In the digital workplace, people are constantly sharing information and being exposed to social engineering and targeted spear-phishing attacks aimed at getting passwords and credentials. When identities are stolen, attackers can easily bypass the traditional security perimeter undetected and escalate the exploitation of privileged accounts.
Hacking privileged credentials can mean the difference between a simple breach and one that could lead to a cyber catastrophe. Therefore, the “new cybersecurity perimeter” must focus on protecting the access of employees, contractors, third-party partners, services, and cloud systems.
What are the top 10 capabilities of PAM software that thwart malicious hackers and other external threats?
Enterprise-grade PAM solutions employ numerous features to lock down privileged access and thwart cyber attacks. They can discover privileged accounts across your organization and import them into a secure, encrypted repository—a password vault. Once all privileged credentials are inside, the PAM solution can manage sessions, passwords, and access automatically. Combine all this with features like hiding passwords from certain users, auto-rotating passwords, recording sessions, auditing, and multi-factor authentication and you have a robust defense against external threats. Here are 10 important capabilities of PAM software:
- Password Vaulting
Password leaks and data breaches are an increasing part of the IT world. Reusing passwords increases the likelihood that a system and its data will be compromised. The primary method of security provided by a privileged access management solution is password vaulting, where passwords are stored in a central, highly secure location and protected by strong encryption. This ensures extremely limited access to all passwords.
- Password Changing and Auto Generation
With PAM, you can generate random password values or merely rotate the current password. This can be done manually by an individual with an assigned password management role, or as an automated function of the PAM system. Each time a user requests access, a new password can be automatically generated by the PAM system to avoid password reuse or leakage, while ensuring a match between current credentials and the target systems.
To scale IT systems while managing costs, effective systems management increasingly requires a high degree of automation. PAM systems can automatically perform repetitive password-related tasks and can also alert administrators for a variety of privileged access conditions, such as failed password attempts, password requests, and web application transactions.
- Disaster Recovery
PAM systems can be designed with failover safeguards to ensure that no single point of failure can prevent critical access to systems during a widespread system or network failure.
- Access for Non-Employees
Third-party personnel may need continued access to systems (as opposed to emergency, one-time access as described below). PAM software can provide role-based access that doesn’t require granting domain credentials to outsiders, limiting access to needed resources and reducing the likelihood of unauthorized privileged access.
- Emergency Access to Critical Systems
Under certain conditions, emergency access must be granted to specific administrators and you’ll still need to ensure the monitoring and recording of all privileged activity in your systems.
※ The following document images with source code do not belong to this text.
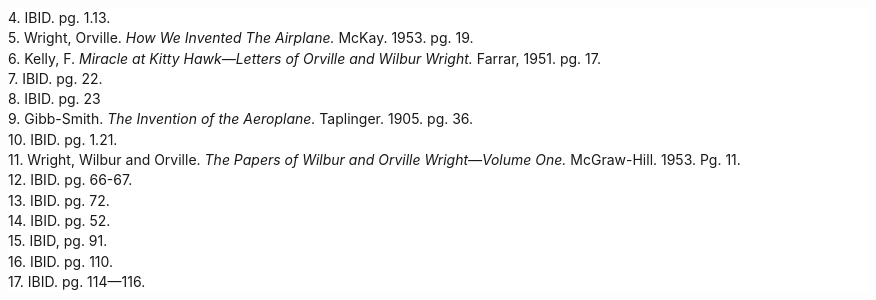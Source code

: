 <dt>
4. IBID. pg. 1.13.
<dt>
5. Wright, Orville.
<i>
How We Invented The Airplane.
</i>
McKay. 1953. pg. 19.
<dt>
6. Kelly, F.
<i>
Miracle at Kitty Hawk—Letters of Orville and Wilbur Wright.
</i>
Farrar, 1951. pg. 17.
<dt>
7. IBID. pg. 22.
<dt>
8. IBID. pg. 23
<dt>
9. Gibb-Smith.
<i>
The Invention of the Aeroplane.
</i>
Taplinger. 1905. pg. 36.
<dt>
10. IBID. pg. 1.21.
<dt>
11. Wright, Wilbur and Orville.
<i>
The Papers of Wilbur and Orville Wright—Volume One.
</i>
McGraw-Hill. 1953. Pg. 11.
<dt>
12. IBID. pg. 66-67.
<dt>
13. IBID. pg. 72.
<dt>
14. IBID. pg. 52.
<dt>
15. IBID, pg. 91.
<dt>
16. IBID. pg. 110.
<dt>
17. IBID. pg. 114—116.
</dt>
</dt>
</dt>
</dt>
</dt>
</dt>
</dt>
</dt>
</dt>
</dt>
</dt>
</dt>
</dt>
</dt>
</dt>
</dt>
</dt>
</dl>
</blockquote>
<p>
PAM solutions can offer a secure application launcher that provides immediate entry into applications without revealing passwords.
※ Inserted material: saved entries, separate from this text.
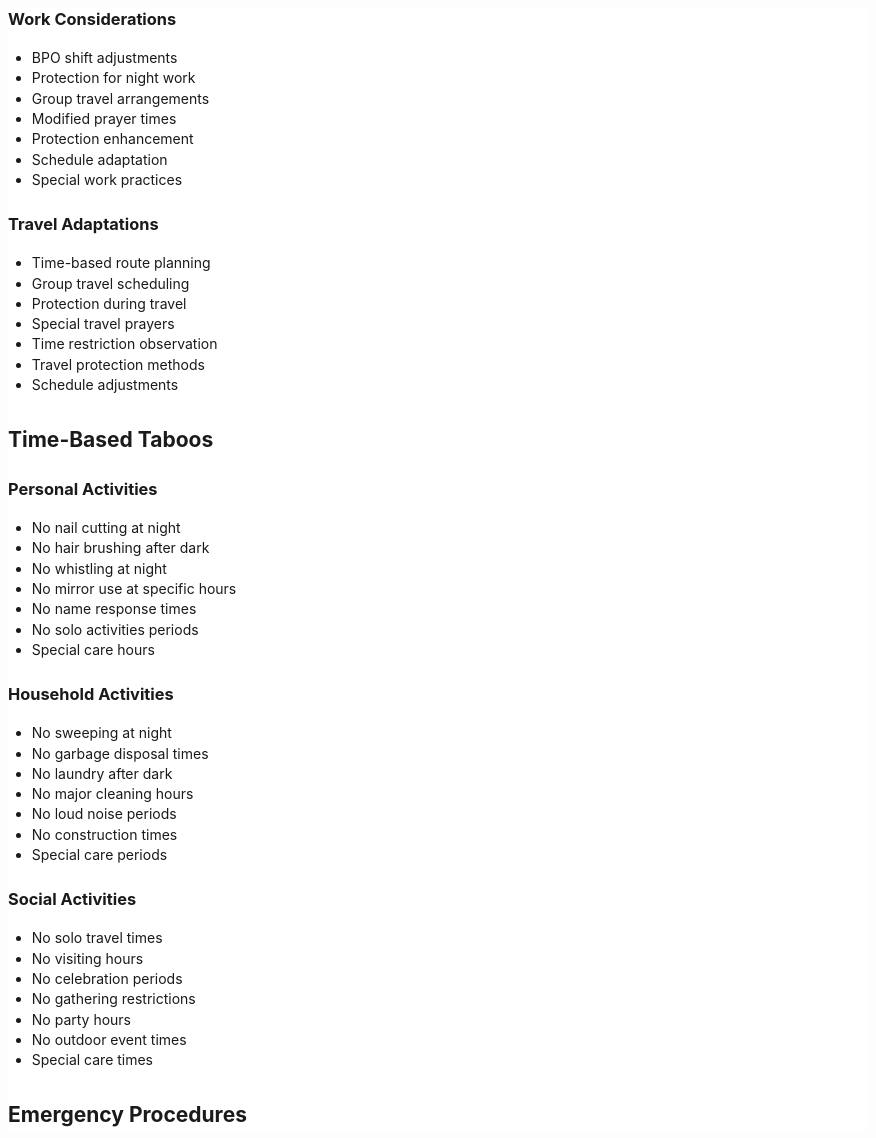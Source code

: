 ### Work Considerations
- BPO shift adjustments
- Protection for night work
- Group travel arrangements
- Modified prayer times
- Protection enhancement
- Schedule adaptation
- Special work practices

### Travel Adaptations
- Time-based route planning
- Group travel scheduling
- Protection during travel
- Special travel prayers
- Time restriction observation
- Travel protection methods
- Schedule adjustments

## Time-Based Taboos

### Personal Activities
- No nail cutting at night
- No hair brushing after dark
- No whistling at night
- No mirror use at specific hours
- No name response times
- No solo activities periods
- Special care hours

### Household Activities
- No sweeping at night
- No garbage disposal times
- No laundry after dark
- No major cleaning hours
- No loud noise periods
- No construction times
- Special care periods

### Social Activities
- No solo travel times
- No visiting hours
- No celebration periods
- No gathering restrictions
- No party hours
- No outdoor event times
- Special care times

## Emergency Procedures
- Multi-factor Authentication Protocols
Even with multiple security protocols in place, there is still potential for privileged accounts to be breached. PAM software can add an additional layer of security with multi-factor authentication protocols (MAP) when a user requests access. OATH authentication and proprietary tokens can also be integrated as part of the MAP.
- Session Management
Once a user has accessed the system, PAM software can assist in workflow management through automation of each approval step throughout the session duration. For each user role, you can configure check-out rules and, if needed, receive notification for specific access requests that require manual approval by an administrator.
- Mobile Access Points
Mobile devices are becoming common access points to enterprise systems. PAM software can provide integration with a secure application launcher to grant access to remote devices.
- Auditing and Reporting
Auditing privileged sessions is critical. PAM solutions can provide recording and reporting for a variety of activities including password requests and session recording of transactions during privileged sessions. Additionally, PAM software can provide dozens of critical reports including asset reports, compliance reports, and privileged activity reports.
How does PAM software protect organizations from insider threats?
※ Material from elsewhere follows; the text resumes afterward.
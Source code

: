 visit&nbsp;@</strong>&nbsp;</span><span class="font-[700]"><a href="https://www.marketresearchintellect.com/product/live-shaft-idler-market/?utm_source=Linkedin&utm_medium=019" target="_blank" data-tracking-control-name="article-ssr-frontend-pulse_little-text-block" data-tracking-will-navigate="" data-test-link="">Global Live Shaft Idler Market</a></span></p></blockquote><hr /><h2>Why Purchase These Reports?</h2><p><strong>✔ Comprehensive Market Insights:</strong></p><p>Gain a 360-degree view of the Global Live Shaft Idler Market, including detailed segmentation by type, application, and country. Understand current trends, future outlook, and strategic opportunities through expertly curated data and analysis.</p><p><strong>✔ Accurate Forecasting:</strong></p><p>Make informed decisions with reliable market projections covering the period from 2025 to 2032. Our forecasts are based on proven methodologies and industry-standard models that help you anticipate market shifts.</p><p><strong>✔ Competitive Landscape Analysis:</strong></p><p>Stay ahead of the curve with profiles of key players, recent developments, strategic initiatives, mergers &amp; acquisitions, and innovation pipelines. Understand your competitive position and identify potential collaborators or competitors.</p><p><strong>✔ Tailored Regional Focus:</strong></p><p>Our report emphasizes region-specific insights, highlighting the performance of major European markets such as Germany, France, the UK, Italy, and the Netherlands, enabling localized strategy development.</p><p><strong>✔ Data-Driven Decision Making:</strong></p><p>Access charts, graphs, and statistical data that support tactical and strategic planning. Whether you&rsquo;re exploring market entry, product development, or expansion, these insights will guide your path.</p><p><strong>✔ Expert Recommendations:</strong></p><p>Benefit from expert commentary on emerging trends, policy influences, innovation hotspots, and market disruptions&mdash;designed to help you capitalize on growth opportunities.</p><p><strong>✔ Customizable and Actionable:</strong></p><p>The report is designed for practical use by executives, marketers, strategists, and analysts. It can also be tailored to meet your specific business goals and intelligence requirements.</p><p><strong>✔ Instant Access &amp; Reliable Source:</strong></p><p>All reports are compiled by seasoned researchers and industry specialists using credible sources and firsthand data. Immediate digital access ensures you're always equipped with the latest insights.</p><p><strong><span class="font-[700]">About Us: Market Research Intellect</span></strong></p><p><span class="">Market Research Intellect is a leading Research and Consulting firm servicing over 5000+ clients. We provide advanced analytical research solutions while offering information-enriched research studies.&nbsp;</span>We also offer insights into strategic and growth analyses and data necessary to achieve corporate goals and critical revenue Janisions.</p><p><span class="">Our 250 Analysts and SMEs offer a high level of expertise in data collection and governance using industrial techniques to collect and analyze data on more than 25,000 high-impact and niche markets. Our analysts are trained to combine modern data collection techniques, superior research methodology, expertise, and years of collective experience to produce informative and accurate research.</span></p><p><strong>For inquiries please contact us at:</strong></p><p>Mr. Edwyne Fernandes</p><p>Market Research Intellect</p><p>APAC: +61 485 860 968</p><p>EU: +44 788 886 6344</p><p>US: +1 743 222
PAM solutions contain multiple features to safeguard against insider threats. Audit trails and email alerts keep administrators informed of what’s going on in the IT environment. Session monitoring and recording increases visibility of privileged account activity. There are also permissions as well as role-based access controls to give users the access they need to do their jobs. Last but not least, PAM allows you to sever the access users had the moment they leave your organization—an action that a surprising number of organizations fail to include in their PAM strategy.
How is PAM deployed?
PAM can be deployed on-premise, in the cloud (otherwise known as PAM as a Service, or PAMaaS), or with a hybrid approach. Increasingly, PAM solutions are delivered as a service. In the PAMaaS model, a privileged access management vendor manages hosting and updates so you can avoid the expense and resources of installing software and keeping it up to date. Cloud-native, PAMaaS solutions also provide tighter integrations with cloud resources to strengthen protection of privileged accounts in the cloud.
How to Develop a Comprehensive PAM Strategy
Critical questions to answer when getting started
Like any IT security measure designed to help protect critical information assets, proper privileged access management requires both an initial plan and an ongoing program. You must identify which privileged accounts should be a priority in your organization, as well as ensure the people who are responsible for managing your privileged accounts are clear on their acceptable use and responsibilities.
Before you can successfully implement a privileged access management solution, a planning phase must answer several key questions:
- How do you define a privileged account for your organization?
Map out what important functions rely on data, systems, and access. Identify important systems which would need to be recovered first in the event of a breach. Then you can identify the privileged accounts for those systems. Classifying privileged accounts at this stage is good practice because this helps prioritize privileged accounts and will make decisions easier when it comes to applying security controls.
- Who needs access to your privileged accounts?
Privileged accounts should be categorized as: a) human, b) applications and services, c) systems, and d) infrastructure accounts, including cloud-based accounts. These classifications will determine the level of interaction and security controls which should be applied to each privileged account. For applications and systems, ask yourself how often rotating the passwords is required and if the path to the system is static so you can restrict IP addresses that can use the privileged accounts.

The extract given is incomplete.